_EXERCISE DATA_
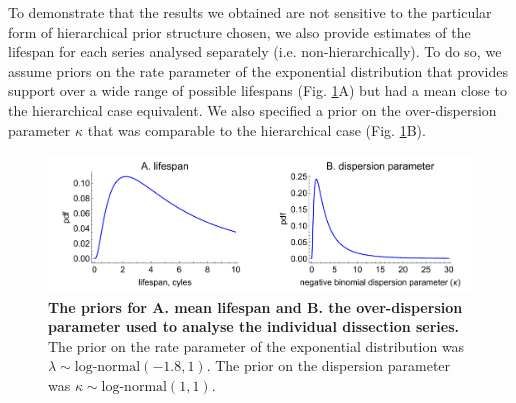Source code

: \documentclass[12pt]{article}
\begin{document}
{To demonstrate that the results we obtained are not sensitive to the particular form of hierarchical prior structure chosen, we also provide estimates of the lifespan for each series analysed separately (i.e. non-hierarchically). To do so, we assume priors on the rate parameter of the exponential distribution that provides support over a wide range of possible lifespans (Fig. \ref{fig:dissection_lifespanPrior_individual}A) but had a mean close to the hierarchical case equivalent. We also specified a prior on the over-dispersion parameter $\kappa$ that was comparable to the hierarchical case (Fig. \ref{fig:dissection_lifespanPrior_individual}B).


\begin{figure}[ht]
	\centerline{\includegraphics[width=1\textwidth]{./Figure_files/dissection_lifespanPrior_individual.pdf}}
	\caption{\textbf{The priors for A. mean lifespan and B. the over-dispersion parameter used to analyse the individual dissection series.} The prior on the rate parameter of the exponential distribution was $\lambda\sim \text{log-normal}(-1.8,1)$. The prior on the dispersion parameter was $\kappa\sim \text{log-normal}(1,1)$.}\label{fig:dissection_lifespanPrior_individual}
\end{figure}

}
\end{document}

_TASK BRIEF_
The data is to be printed again exactly, but without its pictures.

_ANSWER_
Source code

: \documentclass[12pt]{article}
\begin{document}
{To demonstrate that the results we obtained are not sensitive to the particular form of hierarchical prior structure chosen, we also provide estimates of the lifespan for each series analysed separately (i.e. non-hierarchically). To do so, we assume priors on the rate parameter of the exponential distribution that provides support over a wide range of possible lifespans (Fig. \ref{fig:dissection_lifespanPrior_individual}A) but had a mean close to the hierarchical case equivalent. We also specified a prior on the over-dispersion parameter $\kappa$ that was comparable to the hierarchical case (Fig. \ref{fig:dissection_lifespanPrior_individual}B).


\begin{figure}[ht]
	\centerline{\includegraphics[width=1\textwidth]{./Figure_files/dissection_lifespanPrior_individual.pdf}}
	\caption{\textbf{The priors for A. mean lifespan and B. the over-dispersion parameter used to analyse the individual dissection series.} The prior on the rate parameter of the exponential distribution was $\lambda\sim \text{log-normal}(-1.8,1)$. The prior on the dispersion parameter was $\kappa\sim \text{log-normal}(1,1)$.}\label{fig:dissection_lifespanPrior_individual}
\end{figure}

}
\end{document}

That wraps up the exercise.